There are various treatments for hereditary angioedema (HAE), which can cause life-threatening swelling of the airways or intestinal tract, but all of them are given by injection or intravenous infusion. Pharvaris is looking to change that—the Dutch company raised $66 million in series B financing to ramp up the clinical development of an oral drug for the rare disease.
Pharvaris drew the capital from a marquee group of investors, including Foresite Capital, Bain Capital Life Sciences, ven-Bio Partners and Venrock, with existing backers LSP, Kurma Partners and Idinvest Partners also chipping in.
HAE stems from the deficiency of a plasma protein called C1-esterase inhibitor. People with HAE suffer sudden attacks of edema, or rapid swelling, in the feet, limbs, face, gastrointestinal tract or airways. Several drugs have been approved to treat HAE, including CSL’s Haegarda and Shire’s Cinryze, both of which boost C1-esterase inhibitor activity. Firazyr (icatibant), developed at Jerini and now sold by Takeda, was approved in 2011. It is the only HAE med that treats all kinds of HAE by targeting the bradykinin B2 receptor.
"Patients with HAE are eager for effective oral therapies. The development of a novel, oral B2-receptor antagonist could represent a new standard of care for the treatment and prevention of HAE and other B2-receptor-mediated conditions,” said Pharvaris Chief Scientific Officer and Chief Operating Officer Jochen Knolle, Ph.D., in a statement. Knolle was one of the inventors of Firazyr and shepherded the drug through development and approval when he was CSO and R&D chief at Jerini.
Now, Knolle is working on a drug that hits the same target as Firazyr, but is given orally. He’s doing it with some of his Jerini colleagues—Pharvaris CEO Berndt Modig was CFO at Jerini—as well as former execs from Prosensa, a rare disease specialist scooped up by BioMarin in 2015.
The drug, PHA121, blocks signaling at the B2 receptor to inhibit bradykinin, an inflammatory protein. Pharvaris has started a phase 1 study in healthy volunteers and is planning an ascending-dose study for early 2020.

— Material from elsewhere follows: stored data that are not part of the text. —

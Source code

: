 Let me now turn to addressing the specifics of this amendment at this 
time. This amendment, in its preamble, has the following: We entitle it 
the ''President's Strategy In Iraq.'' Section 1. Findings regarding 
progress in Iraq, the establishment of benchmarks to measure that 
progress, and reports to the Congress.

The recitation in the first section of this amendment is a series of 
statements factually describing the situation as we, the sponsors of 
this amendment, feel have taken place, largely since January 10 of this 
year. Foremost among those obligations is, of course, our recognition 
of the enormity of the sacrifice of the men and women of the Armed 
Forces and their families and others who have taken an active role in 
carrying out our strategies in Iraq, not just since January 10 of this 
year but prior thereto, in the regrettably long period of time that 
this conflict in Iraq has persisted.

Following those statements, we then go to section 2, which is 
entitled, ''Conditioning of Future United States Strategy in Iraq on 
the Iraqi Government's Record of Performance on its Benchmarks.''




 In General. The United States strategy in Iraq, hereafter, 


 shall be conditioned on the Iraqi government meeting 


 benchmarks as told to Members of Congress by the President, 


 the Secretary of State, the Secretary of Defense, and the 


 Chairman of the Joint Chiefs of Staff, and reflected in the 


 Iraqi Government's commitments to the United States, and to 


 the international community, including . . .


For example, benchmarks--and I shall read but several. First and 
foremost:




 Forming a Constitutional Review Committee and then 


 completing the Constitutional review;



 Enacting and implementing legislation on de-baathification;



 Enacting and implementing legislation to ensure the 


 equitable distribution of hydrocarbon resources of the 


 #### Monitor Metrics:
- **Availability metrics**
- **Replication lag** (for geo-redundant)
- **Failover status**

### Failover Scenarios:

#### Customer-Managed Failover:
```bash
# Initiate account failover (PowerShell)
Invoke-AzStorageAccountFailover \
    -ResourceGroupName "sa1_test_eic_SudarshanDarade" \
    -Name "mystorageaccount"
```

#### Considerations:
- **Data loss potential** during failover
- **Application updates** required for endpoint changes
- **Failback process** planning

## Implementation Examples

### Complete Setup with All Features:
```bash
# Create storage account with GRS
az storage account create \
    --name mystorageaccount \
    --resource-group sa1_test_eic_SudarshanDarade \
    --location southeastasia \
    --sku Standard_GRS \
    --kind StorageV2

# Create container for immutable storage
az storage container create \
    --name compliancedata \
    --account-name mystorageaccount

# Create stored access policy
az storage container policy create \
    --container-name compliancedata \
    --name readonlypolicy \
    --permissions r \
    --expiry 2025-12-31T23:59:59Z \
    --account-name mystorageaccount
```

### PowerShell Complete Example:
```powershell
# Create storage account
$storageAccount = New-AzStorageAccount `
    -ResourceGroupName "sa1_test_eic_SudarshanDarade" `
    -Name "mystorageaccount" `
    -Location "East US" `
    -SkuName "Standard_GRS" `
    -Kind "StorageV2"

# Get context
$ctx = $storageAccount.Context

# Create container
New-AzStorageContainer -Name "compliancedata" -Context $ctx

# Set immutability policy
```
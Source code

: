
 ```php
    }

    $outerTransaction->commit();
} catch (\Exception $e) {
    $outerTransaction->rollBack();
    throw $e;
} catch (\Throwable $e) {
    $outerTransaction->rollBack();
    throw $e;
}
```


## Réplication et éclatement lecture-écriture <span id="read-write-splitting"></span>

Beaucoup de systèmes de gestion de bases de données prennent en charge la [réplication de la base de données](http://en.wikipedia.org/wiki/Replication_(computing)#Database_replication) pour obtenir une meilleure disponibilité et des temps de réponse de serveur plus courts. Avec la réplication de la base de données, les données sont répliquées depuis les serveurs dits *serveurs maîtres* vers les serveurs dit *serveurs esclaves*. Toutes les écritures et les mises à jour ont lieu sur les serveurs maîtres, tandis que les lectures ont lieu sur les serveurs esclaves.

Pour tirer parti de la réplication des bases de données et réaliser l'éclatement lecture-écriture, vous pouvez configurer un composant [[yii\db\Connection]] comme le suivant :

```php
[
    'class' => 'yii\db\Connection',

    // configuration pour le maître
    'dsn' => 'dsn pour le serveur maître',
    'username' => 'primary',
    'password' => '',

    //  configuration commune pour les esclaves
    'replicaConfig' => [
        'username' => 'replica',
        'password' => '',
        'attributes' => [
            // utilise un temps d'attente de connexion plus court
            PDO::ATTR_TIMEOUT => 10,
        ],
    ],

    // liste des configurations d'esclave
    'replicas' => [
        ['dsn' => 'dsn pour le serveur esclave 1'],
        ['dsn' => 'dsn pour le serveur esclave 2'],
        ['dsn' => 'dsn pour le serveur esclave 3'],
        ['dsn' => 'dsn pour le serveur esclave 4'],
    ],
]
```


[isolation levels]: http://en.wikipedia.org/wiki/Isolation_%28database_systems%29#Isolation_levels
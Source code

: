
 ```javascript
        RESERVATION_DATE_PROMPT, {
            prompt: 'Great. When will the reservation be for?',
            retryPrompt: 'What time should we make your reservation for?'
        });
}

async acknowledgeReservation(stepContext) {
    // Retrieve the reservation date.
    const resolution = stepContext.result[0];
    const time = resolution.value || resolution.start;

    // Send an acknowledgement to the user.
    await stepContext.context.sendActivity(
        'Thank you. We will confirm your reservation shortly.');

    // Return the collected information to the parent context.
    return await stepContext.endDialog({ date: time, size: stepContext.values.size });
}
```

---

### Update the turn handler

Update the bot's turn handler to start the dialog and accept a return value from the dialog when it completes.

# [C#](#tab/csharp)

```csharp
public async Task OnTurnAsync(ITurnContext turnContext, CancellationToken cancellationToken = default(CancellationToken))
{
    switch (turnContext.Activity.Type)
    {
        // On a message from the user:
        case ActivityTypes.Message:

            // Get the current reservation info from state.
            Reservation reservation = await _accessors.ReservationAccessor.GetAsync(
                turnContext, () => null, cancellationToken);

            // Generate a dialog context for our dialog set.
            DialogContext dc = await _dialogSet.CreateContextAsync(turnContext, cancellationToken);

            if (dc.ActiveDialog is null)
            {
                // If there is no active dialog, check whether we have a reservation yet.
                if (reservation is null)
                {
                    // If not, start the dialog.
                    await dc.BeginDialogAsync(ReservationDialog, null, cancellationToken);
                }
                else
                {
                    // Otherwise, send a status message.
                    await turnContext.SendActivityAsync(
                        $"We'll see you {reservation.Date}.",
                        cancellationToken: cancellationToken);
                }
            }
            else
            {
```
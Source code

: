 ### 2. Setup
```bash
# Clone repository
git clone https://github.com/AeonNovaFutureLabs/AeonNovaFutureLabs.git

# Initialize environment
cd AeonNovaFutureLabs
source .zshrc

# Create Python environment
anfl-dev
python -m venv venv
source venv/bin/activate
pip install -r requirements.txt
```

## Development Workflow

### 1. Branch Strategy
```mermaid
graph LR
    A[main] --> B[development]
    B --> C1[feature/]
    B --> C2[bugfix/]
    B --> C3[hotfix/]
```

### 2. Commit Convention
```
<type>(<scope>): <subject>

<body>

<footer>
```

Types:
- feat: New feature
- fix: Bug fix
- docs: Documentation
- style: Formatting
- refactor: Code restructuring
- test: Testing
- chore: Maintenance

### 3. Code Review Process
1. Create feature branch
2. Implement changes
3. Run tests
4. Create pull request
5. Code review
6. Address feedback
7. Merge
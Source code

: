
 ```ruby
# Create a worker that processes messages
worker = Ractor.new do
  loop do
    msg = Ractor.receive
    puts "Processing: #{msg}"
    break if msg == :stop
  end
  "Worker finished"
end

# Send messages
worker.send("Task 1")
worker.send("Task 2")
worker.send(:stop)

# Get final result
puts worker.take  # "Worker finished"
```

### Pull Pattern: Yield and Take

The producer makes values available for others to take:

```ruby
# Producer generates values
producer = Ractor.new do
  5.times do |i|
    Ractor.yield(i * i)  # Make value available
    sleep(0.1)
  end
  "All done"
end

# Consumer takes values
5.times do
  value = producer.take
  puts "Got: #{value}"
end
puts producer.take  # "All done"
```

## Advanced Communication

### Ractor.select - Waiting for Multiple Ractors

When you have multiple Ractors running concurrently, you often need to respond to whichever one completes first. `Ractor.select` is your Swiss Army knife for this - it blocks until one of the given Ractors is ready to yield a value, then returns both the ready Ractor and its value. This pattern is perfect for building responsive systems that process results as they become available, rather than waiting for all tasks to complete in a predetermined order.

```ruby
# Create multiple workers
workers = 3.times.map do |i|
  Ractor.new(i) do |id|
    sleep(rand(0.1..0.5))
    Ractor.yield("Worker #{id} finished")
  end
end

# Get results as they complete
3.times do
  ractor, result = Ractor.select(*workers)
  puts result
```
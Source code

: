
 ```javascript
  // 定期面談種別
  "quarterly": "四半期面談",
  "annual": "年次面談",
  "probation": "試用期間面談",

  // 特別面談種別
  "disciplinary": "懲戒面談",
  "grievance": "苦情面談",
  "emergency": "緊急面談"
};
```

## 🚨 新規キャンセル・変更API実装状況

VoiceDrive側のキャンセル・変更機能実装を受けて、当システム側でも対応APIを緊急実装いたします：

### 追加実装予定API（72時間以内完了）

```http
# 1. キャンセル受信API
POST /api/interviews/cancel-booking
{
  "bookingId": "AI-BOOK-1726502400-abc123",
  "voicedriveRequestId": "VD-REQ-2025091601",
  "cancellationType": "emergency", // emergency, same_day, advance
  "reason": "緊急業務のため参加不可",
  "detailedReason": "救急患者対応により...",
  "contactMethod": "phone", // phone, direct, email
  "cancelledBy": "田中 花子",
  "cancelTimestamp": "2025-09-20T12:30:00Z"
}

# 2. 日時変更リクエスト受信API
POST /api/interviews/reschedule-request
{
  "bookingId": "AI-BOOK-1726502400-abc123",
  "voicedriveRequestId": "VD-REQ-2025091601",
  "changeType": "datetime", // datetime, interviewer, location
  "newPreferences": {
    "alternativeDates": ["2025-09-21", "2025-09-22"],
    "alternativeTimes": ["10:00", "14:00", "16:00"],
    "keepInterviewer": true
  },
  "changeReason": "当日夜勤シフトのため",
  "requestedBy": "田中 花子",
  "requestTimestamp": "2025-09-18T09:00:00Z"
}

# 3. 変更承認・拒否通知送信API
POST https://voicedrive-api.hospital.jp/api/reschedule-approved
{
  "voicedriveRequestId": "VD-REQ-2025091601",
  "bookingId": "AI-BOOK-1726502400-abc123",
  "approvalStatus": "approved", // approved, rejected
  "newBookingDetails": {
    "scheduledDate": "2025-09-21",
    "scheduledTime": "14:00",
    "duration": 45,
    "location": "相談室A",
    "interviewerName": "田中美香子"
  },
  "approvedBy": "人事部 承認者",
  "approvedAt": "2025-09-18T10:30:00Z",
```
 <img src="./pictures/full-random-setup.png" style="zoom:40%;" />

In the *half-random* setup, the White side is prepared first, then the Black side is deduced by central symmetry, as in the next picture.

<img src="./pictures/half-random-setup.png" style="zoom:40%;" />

"Our experienced team is capitalizing on its deep knowledge of drug development and HAE as we progress in the clinic with PHA121, a new chemical entity targeting the same mechanism as icatibant, a leading therapy for the treatment of HAE attacks,” Modig said in the statement. “The demands for less invasive routes of drug administration, more convenient dosing regimens, and additional treatment options support the development of an oral therapy to improve the quality of life of patients with HAE."
Pharvaris isn’t the only company working on an oral HAE drug. In January, Attune Pharmaceuticals raised $23 million to bankroll a phase 2 study for its candidate, which targets the enzyme kallikrein. North Carolina-based BioCryst Pharma is aiming at the same target.